In my book The Clearing I wrote about what might be discovered in the spaces between things, and about seeking to understand what darkness reveals. This week of the Winter Solstice I share a short extract from the chapter “Dark Matter” about the dark space between stars, where light is born.
You just have to sit with the dark to learn its lessons. You need to take your time, let your eyes adjust. In the end, what darkness shows us is that our eyes are not to be relied on, even though we believe so confidently in them. During the Enlightenment, scientists used the properties of light and lenses to see further outwards and inwards than ever before, slowly opening up the worlds of the very small and the very big with increasingly powerful telescopes and microscopes. Galileo, Kepler, Copernicus, van Leeuwenhoek, Hooke, with their finely ground lenses, pressing forward their project to shed the clear light of reason on every dark corner of nature. More and more worlds in heaven and earth were illuminated. Mountains on the moon and hairs on the leg of a flea. Animalcules wriggling in a drop of pond water.
But the picture that emerged was strangely disconcerting, dislodging certainty rather than cementing it. Looking for answers seemed only to lead to more questions. The image we once held of ourselves as the fulcrum around which everything revolved was steadily eroded. Copernicus discovered that the Earth is not the centre; it spins around the sun. Huygens suggested in the seventeenth century that the sun might be a star. In the early nineteenth century, from the measurements of Bessel and other astronomers, we understood that our sun is just another one of billions of similar stars, a main-sequence dwarf star of moderate temperature, and that our whole teeming world is just one tiny speck among billions of others.

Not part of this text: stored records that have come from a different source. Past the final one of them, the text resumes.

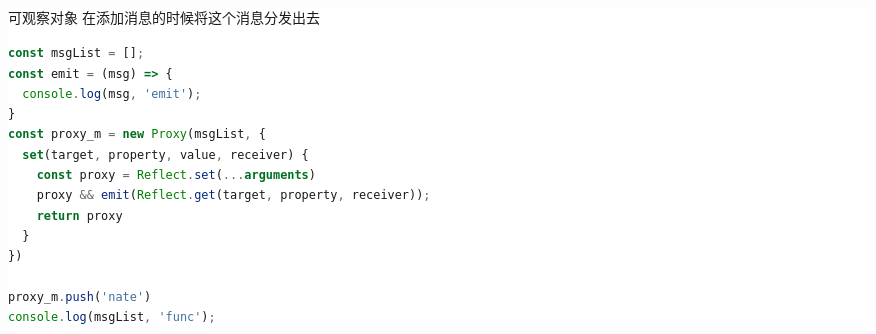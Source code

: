 可观察对象 在添加消息的时候将这个消息分发出去

```javascript
const msgList = [];
const emit = (msg) => {
  console.log(msg, 'emit');
}
const proxy_m = new Proxy(msgList, {
  set(target, property, value, receiver) {
    const proxy = Reflect.set(...arguments)
    proxy && emit(Reflect.get(target, property, receiver));
    return proxy
  }
})

proxy_m.push('nate')
console.log(msgList, 'func');
```

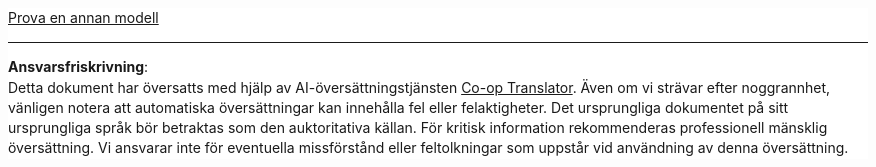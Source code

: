 [Prova en annan modell](assignment.md)

---

**Ansvarsfriskrivning**:  
Detta dokument har översatts med hjälp av AI-översättningstjänsten [Co-op Translator](https://github.com/Azure/co-op-translator). Även om vi strävar efter noggrannhet, vänligen notera att automatiska översättningar kan innehålla fel eller felaktigheter. Det ursprungliga dokumentet på sitt ursprungliga språk bör betraktas som den auktoritativa källan. För kritisk information rekommenderas professionell mänsklig översättning. Vi ansvarar inte för eventuella missförstånd eller feltolkningar som uppstår vid användning av denna översättning.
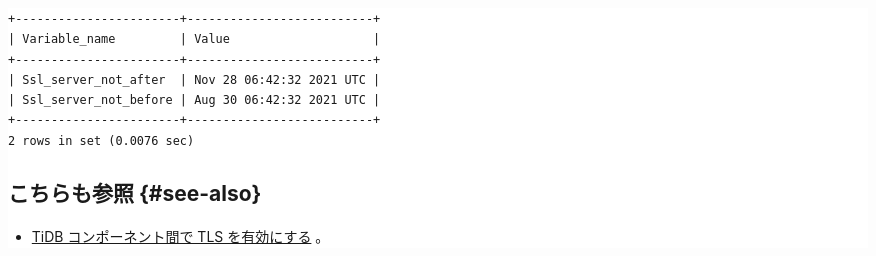     +-----------------------+--------------------------+
    | Variable_name         | Value                    |
    +-----------------------+--------------------------+
    | Ssl_server_not_after  | Nov 28 06:42:32 2021 UTC |
    | Ssl_server_not_before | Aug 30 06:42:32 2021 UTC |
    +-----------------------+--------------------------+
    2 rows in set (0.0076 sec)

## こちらも参照 {#see-also}

-   [TiDB コンポーネント間で TLS を有効にする](/enable-tls-between-components.md) 。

In this steady displacement of certainty and control, we learned that the universe is wilder and darker than we ever imagined. We discovered that the illumination of light can only show us a fraction of what is. James Clerk Maxwell looked through the lens of mathematics and saw much further. He saw that light, magnetism and electricity are of the same order. He understood that light is not a thing, nor even a stream of things, but a humming radiance, of the same nature as the light we can’t see, the whole wide spectrum of electromagnetic radiation. We can only see the thin slice our eyes can focus on, and miss all the rest.
Only about 10 per cent of the atoms in the universe are bundled into luminous stars. The rest are scattered in the dark spaces between stars, as gas clouds, planets or dust particles, none of which give off light. Most of the theoretically visible matter in the universe is not incandescent like a star, but tucked away in the dark. The shining universe, the matter that we can see when we look up on a clear night, is a bedazzlement. Like the sun, it blinds us.

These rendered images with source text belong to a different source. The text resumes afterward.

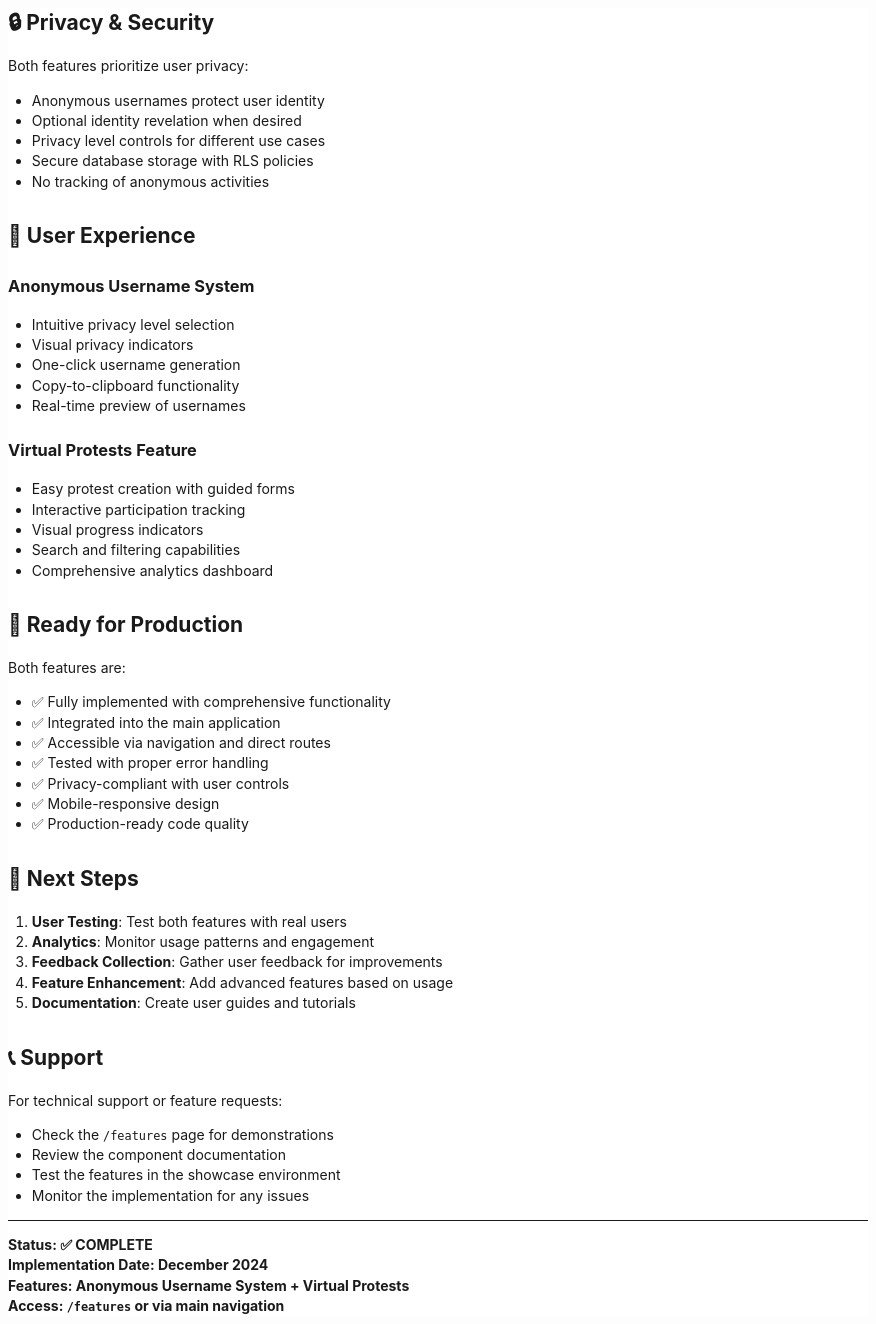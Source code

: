 ## 🔒 Privacy & Security

Both features prioritize user privacy:
- Anonymous usernames protect user identity
- Optional identity revelation when desired
- Privacy level controls for different use cases
- Secure database storage with RLS policies
- No tracking of anonymous activities

## 📱 User Experience

### Anonymous Username System
- Intuitive privacy level selection
- Visual privacy indicators
- One-click username generation
- Copy-to-clipboard functionality
- Real-time preview of usernames

### Virtual Protests Feature
- Easy protest creation with guided forms
- Interactive participation tracking
- Visual progress indicators
- Search and filtering capabilities
- Comprehensive analytics dashboard

## 🎉 Ready for Production

Both features are:
- ✅ Fully implemented with comprehensive functionality
- ✅ Integrated into the main application
- ✅ Accessible via navigation and direct routes
- ✅ Tested with proper error handling
- ✅ Privacy-compliant with user controls
- ✅ Mobile-responsive design
- ✅ Production-ready code quality

## 🚀 Next Steps

1. **User Testing**: Test both features with real users
2. **Analytics**: Monitor usage patterns and engagement
3. **Feedback Collection**: Gather user feedback for improvements
4. **Feature Enhancement**: Add advanced features based on usage
5. **Documentation**: Create user guides and tutorials

## 📞 Support

For technical support or feature requests:
- Check the `/features` page for demonstrations
- Review the component documentation
- Test the features in the showcase environment
- Monitor the implementation for any issues

---

**Status: ✅ COMPLETE**  
**Implementation Date: December 2024**  
**Features: Anonymous Username System + Virtual Protests**  
**Access: `/features` or via main navigation**
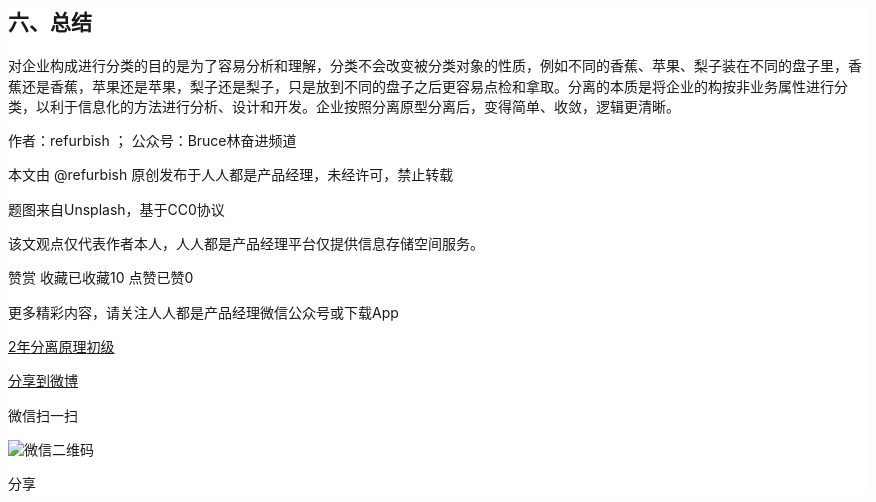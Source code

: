 ## 六、总结

对企业构成进行分类的目的是为了容易分析和理解，分类不会改变被分类对象的性质，例如不同的香蕉、苹果、梨子装在不同的盘子里，香蕉还是香蕉，苹果还是苹果，梨子还是梨子，只是放到不同的盘子之后更容易点检和拿取。分离的本质是将企业的构按非业务属性进行分类，以利于信息化的方法进行分析、设计和开发。企业按照分离原型分离后，变得简单、收敛，逻辑更清晰。

作者：refurbish ； 公众号：Bruce林奋进频道

本文由 @refurbish 原创发布于人人都是产品经理，未经许可，禁止转载

题图来自Unsplash，基于CC0协议

该文观点仅代表作者本人，人人都是产品经理平台仅提供信息存储空间服务。

赞赏 收藏已收藏10 点赞已赞0

更多精彩内容，请关注人人都是产品经理微信公众号或下载App

[2年](https://www.woshipm.com/tag/2%e5%b9%b4)[分离原理](https://www.woshipm.com/tag/%e5%88%86%e7%a6%bb%e5%8e%9f%e7%90%86)[初级](https://www.woshipm.com/tag/%e5%88%9d%e7%ba%a7)

[分享到微博](https://service.weibo.com/share/share.php?appkey=2775287854&title=浅聊企业管理信息化建设分析方法：分离原理&url=https://www.woshipm.com/user-research/5845165.html&pic=https://image.woshipm.com/2023/04/13/6ffcbdf6-d9de-11ed-9d2f-00163e0b5ff3.jpg)

微信扫一扫

![微信二维码](https://api.pwmqr.com/qrcode/create/?url=https://www.woshipm.com/user-research/5845165.html)

分享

Not only is most of the ordinary matter in the universe hidden in the unlit spaces between the stars, all of the matter that we could ever see is, according to modern physics, just a tiny percentage of the matter in the universe. The rest remains stubbornly elusive. The luminous stars in a galaxy occupy only the inner regions of an enormous sphere of unseen dark matter that makes up most of a galaxy’s mass. This dark matter apparently makes up 80 per cent of the mass density of the universe.
Astronomers still don’t know exactly what dark matter is, but they know it’s important. It’s called ‘dark’ because it doesn’t emit or reflect light, but really it’s more transparent than dark. It doesn’t interact with light at all, or with the electromagnetic force that makes normal matter seem solid when it is really mostly empty space, so it passes straight through undetected. Dark matter particles are streaming through us all the time, but they can’t be seen or felt. They can only be inferred from the clues they leave behind in the large-scale structure of the universe, in the speed of rotating galaxies and the gravitational pull they create.
We may only just have realised it’s there, but dark matter is ancient. It existed before ordinary matter. The incandescent constellations we see when we look up at the night sky only exist because the gravity of dark matter slowly pulled galaxies together and ignited the stars. Bright spiral galaxies like Andromeda are wrapped and held in a much vaster, invisible halo of ancient dark matter, its dull pull clumping galaxies together like dust seeding rainclouds.
Dark matter doesn’t emit or reflect light itself, and yet, by pulling matter together to create stars, it makes light possible. The dark space between things is not a blank void but the source of substance, energy and motion, the boundless to apeiron of the Greeks, fertile with possibility, setting matter ablaze as stars, generating light and life.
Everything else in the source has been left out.